Oil prices have climbed to a two-month high, sparking fresh warnings from Washington as US grades traded close to $30 a barrel. Prices for the European benchmark Brent were just below $29 a barrel in mid-May as the June contract expired. The latest spurt was underpinned by remarks from OPEC ministers, confirming their view that no action was yet required to raise output, and neutral data on the level of US crude stocks.
On 17 May US Energy Secretary Bill Richardson said that he was concerned about current price levels: ‘We are nervous about the spikes, about oil at $30 a barrel, after some initial price stability.’ While he welcomed the relative price stability since the spring, Richardson said that OPEC should not make up its mind about production rates until a week before its 21 June meeting.

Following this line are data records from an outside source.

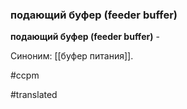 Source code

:### подающий буфер (feeder buffer)

**подающий буфер (feeder buffer)** -

Синоним: [[буфер питания]].

#ccpm

#translated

For the time being, OPEC ministers continue to hold firm. On 16 May Saudi Arabia’s Petroleum & Mineral Resources Minister Ali Naimi said there was no need for additional OPEC oil. ‘But one always looks at the issue seriously and objectively. However, at the present time we do not see any justification to think about raising production at the next June meeting,’ he told reporters in Riyadh. His remarks were echoed by Kuwaiti Oil Minister Sheikh Saud Nasser al-Sabah who said any judgement was premature and current prices were fair.
Despite the latest upward surge, oil prices averaged $24.69 a barrel in the 20 days to 15 May, which is in the middle of the $22-28 price band agreed as a target range. OPEC is pledged to act only if prices breach this range for more than 20 days.